- **Goal of the exercise**: Pull out every line below that holds the word "just".

#### The input

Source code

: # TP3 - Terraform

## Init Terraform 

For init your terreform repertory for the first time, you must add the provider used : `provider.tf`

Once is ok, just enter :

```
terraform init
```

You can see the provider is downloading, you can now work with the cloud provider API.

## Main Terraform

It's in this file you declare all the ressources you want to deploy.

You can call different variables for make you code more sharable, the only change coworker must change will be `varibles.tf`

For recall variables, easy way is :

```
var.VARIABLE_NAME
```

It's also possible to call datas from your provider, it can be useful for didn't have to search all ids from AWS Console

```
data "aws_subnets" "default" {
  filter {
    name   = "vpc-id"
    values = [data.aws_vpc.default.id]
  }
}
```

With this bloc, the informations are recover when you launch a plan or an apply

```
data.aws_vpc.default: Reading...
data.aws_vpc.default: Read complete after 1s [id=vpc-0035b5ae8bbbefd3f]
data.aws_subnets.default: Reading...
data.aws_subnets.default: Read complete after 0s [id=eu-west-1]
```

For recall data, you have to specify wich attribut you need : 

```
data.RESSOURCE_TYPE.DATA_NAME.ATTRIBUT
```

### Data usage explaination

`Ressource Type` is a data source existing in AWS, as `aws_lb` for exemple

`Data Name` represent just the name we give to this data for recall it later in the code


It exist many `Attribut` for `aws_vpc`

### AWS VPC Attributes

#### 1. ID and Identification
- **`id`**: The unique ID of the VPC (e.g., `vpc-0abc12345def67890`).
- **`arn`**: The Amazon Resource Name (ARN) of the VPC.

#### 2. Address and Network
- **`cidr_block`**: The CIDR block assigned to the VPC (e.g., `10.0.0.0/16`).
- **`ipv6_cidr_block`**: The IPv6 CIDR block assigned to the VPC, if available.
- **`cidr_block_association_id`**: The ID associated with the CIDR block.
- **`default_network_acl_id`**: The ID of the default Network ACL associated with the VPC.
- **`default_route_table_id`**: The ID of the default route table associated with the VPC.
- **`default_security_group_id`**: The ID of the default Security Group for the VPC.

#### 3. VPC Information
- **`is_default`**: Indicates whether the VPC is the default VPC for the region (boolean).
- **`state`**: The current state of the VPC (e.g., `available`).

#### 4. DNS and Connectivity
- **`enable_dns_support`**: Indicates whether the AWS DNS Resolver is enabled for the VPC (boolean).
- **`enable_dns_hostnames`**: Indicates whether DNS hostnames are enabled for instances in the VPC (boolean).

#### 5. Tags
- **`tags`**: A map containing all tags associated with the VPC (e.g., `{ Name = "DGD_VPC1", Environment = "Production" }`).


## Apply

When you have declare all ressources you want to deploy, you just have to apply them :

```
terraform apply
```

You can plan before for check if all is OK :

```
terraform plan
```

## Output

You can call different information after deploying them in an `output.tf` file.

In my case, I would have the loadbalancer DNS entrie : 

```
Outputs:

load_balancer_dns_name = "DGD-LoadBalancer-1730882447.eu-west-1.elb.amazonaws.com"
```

########

- **Expected output**:
Once is ok, just enter :
`Data Name` represent just the name we give to this data for recall it later in the code
When you have declare all ressources you want to deploy, you just have to apply them :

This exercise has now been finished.